My last line of reasoning is probably the most important for me, and one that I have considered on and off for a number of years. Christianity depends on divine authority for its message which it proclaims with with no uncertainty. The natural question this poses is: How can one know if a message is from God? The common answer is: Find it in the Bible. But that just pushes the question back one step: How do we know the Bible is a divine message to us? That’s a hard question, and it compels a similarly difficult question: How did the original writers or prophets know that their message was from God? Say one of the prophets heard a voice; How is he to know if it is from God? Or maybe he saw an angel; Does that mean that what he heard was from God? Who knows what spiritual things exist outside our experience; if one of them appears and claims to be from God, why should we believe it? How can one we sure that it is speaking the truth or that it is trying to deceive the prophet? (The simple tests sometimes proposed assume these creatures are idiots -- one must assume they are at least as smart and knowledgeable as any human and so could easily deceive any human.) In addition, how can anyone who hears the prophet know that he got his message from God? One might say, well if he does signs and wonders then one should believe. But if there are powers out there, then it could be any power doing the signs and wonders. Another answer is: One knows through spiritual insight. That is to say, one feels it is from God so it is from God, or equivalently one feels it is true so it is true. That is a statement of ultimate subjectivity and not surprisingly there is a plethora of contradictory feelings as to what is from God. Luckily the scientific approach has moved us beyond that dead end of pure subjectivity. Another answer is: Listen to what Jesus said. But if Jesus was a human, he would have similar difficulties as we in determining what the divine message was – just like we can’t know for sure, he wouldn’t know for sure. Doing great works and rising from the dead aren’t a demonstration that he was right in his message. So we are stuck, unable to be sure of anything about the spiritual world that lies outside our realm of experience. Nevertheless there are religions that claim to know all about the spiritual world without a shadow of a doubt. It seems clear to me that there is a lot of bluffing and deception going on.

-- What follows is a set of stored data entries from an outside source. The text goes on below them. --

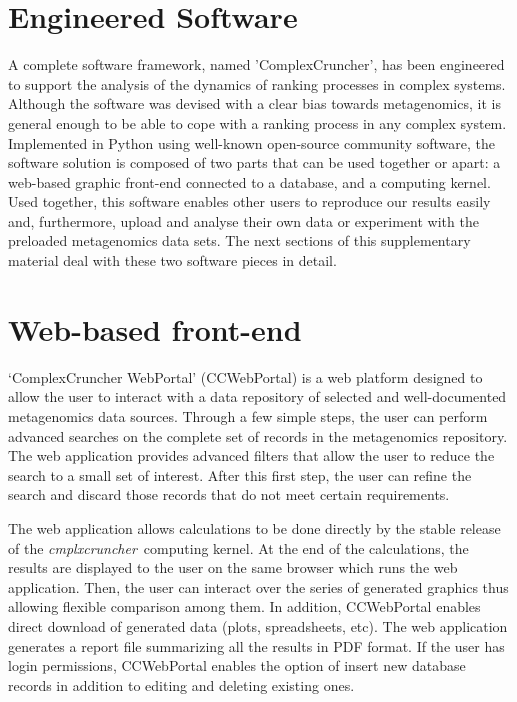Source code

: \documentclass[12pt]{article}
\newcommand{\CC}[0]{\emph{cmplxcruncher}}
\begin{document}
\section{Engineered Software}

A complete software framework, named 'ComplexCruncher', has been engineered to support the analysis of the dynamics of ranking processes in complex systems. Although the software was devised with a clear bias towards metagenomics, it is general enough to be able to cope with a ranking process in any complex system. Implemented in Python using well-known open-source community software, the software solution is composed of two parts that can be used together or apart: a web-based graphic front-end connected to a database, and a computing kernel. Used together, this software enables other users to reproduce our results easily and, furthermore, upload and analyse their own data or experiment with the preloaded metagenomics data sets. The next sections of this supplementary material deal with these two software pieces in detail.

\section{Web-based front-end}

`ComplexCruncher WebPortal' (CCWebPortal) is a web platform designed to allow the user to interact with a data repository of selected and well-documented metagenomics data sources. Through a few simple steps, the user can perform advanced searches on the complete set of records in the metagenomics repository.  The web application provides advanced filters that allow the user to reduce the search to a small set of interest. After this first step, the user can refine the search and discard those records that do not meet certain requirements.

The web application allows calculations to be done directly by the stable release of the \CC\ computing kernel. At the end of the calculations, the results are displayed to the user on the same browser which runs the web application. Then, the user can interact over the series of generated graphics thus allowing flexible comparison among them. In addition, CCWebPortal enables direct download of generated data (plots, spreadsheets, etc). The web application generates a report file summarizing all the results in PDF format. If the user has login permissions, CCWebPortal enables the option of insert new database records in addition to editing and deleting existing ones.
\end{document}
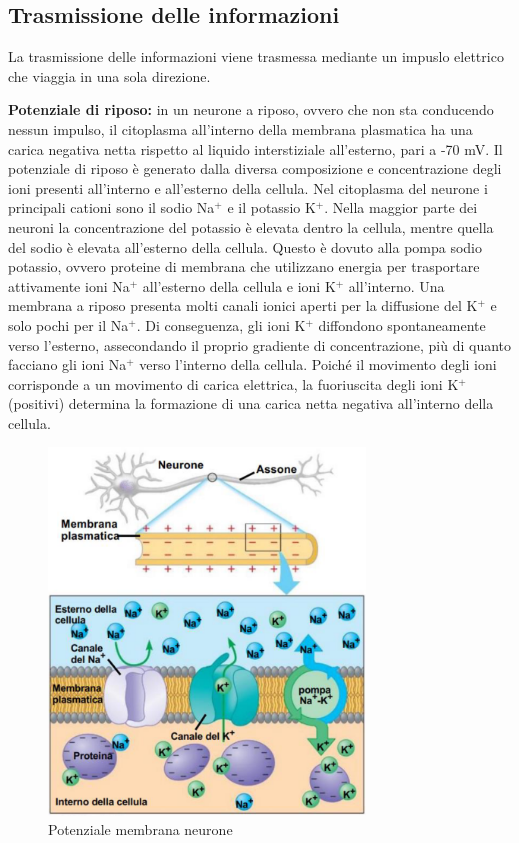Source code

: \documentclass[a4paper]{article}
\begin{document}
\pagebreak

\subsection{Trasmissione delle informazioni}

La trasmissione delle informazioni viene trasmessa mediante un impuslo elettrico
che viaggia in una sola direzione.

\textbf{Potenziale di riposo:} in un neurone a riposo, ovvero che non sta conducendo nessun impulso, il citoplasma
all'interno della membrana plasmatica ha una carica negativa netta rispetto al liquido
interstiziale all'esterno, pari a -70 mV. Il potenziale di riposo è generato dalla diversa
composizione e concentrazione degli ioni presenti all'interno e all'esterno della cellula. Nel
citoplasma del neurone i principali cationi sono il sodio Na\({}^+\) e il potassio K\({}^+\). Nella maggior
parte dei neuroni la concentrazione del potassio è elevata dentro la cellula, mentre quella
del sodio è elevata all'esterno della cellula. Questo è dovuto alla pompa sodio potassio,
ovvero proteine di membrana che utilizzano energia per trasportare attivamente ioni Na\({}^+\)
all'esterno della cellula e ioni K\({}^+\) all'interno. Una membrana a riposo presenta molti canali
ionici aperti per la diffusione del K\({}^+\) e solo pochi per il Na\({}^+\). Di conseguenza, gli ioni K\({}^+\)
diffondono spontaneamente verso l'esterno, assecondando il proprio gradiente di
concentrazione, più di quanto facciano gli ioni Na\({}^+\) verso l'interno della cellula. Poiché il
movimento degli ioni corrisponde a un movimento di carica elettrica, la fuoriuscita degli ioni
K\({}^+\) (positivi) determina la formazione di una carica netta negativa all'interno della cellula.


\begin{center}
\begin{figure}[ht]
    \centering
    \includegraphics[width=0.75\textwidth]{./neurone_membrana.png}
    \caption{Potenziale membrana neurone}
\end{figure}
\end{center}
\end{document}
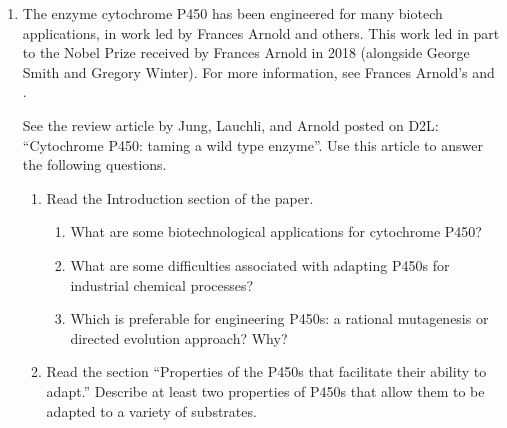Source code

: \documentclass[basic]{inVerba-notes}
\begin{document}
\begin{enumerate}[align=left, leftmargin=0pt, labelindent=\parindent, listparindent=\parindent, labelwidth=0pt, itemindent=!]
  \item The enzyme cytochrome P450 has been engineered for many biotech applications, in work led by Frances Arnold and others. This work led in part to the Nobel Prize received by Frances Arnold in 2018 (alongside George Smith and Gregory Winter). For more information, see Frances Arnold’s  and .
  
  See the review article by Jung, Lauchli, and Arnold posted on 
  D2L: “Cytochrome P450: taming a wild type enzyme”. Use this article to answer the following questions.

  \begin{enumerate}
    \item {} Read the Introduction section of the paper.
    \begin{enumerate}[align=left, leftmargin=0pt, labelindent=\parindent, listparindent=\parindent, labelwidth=0pt, itemindent=!]
      \item What are some biotechnological applications for cytochrome P450?
      \item What are some difficulties associated with adapting P450s for industrial chemical processes?
      \item Which is preferable for engineering P450s: a rational mutagenesis or directed evolution approach? Why?
    \end{enumerate}
    \item {} Read the section “Properties of the P450s that facilitate their ability to adapt.”  Describe at least two properties of P450s that allow them to be adapted to a variety of substrates.
  \end{enumerate}
\end{enumerate}
\end{document}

The conclusion that I have drawn is that while Christianity claims to speak the truth with divine inspiration, the evidence for this is completely lacking. None of the reasons or evidences I have seen proposed actually justify it. Moreover, the confidence in which the message is stated actually counts against its likelihood, since the speakers refuse to accept the inherent uncertainty in any such pronouncement. Indeed there is plenty of evidence of Christianity from the begining being more concerned about making and keeping converts than preserving the truth. My goal is to find the truth, and if I am to be honest in that search I have to move on from my faith in infallible claims of divine pronouncements.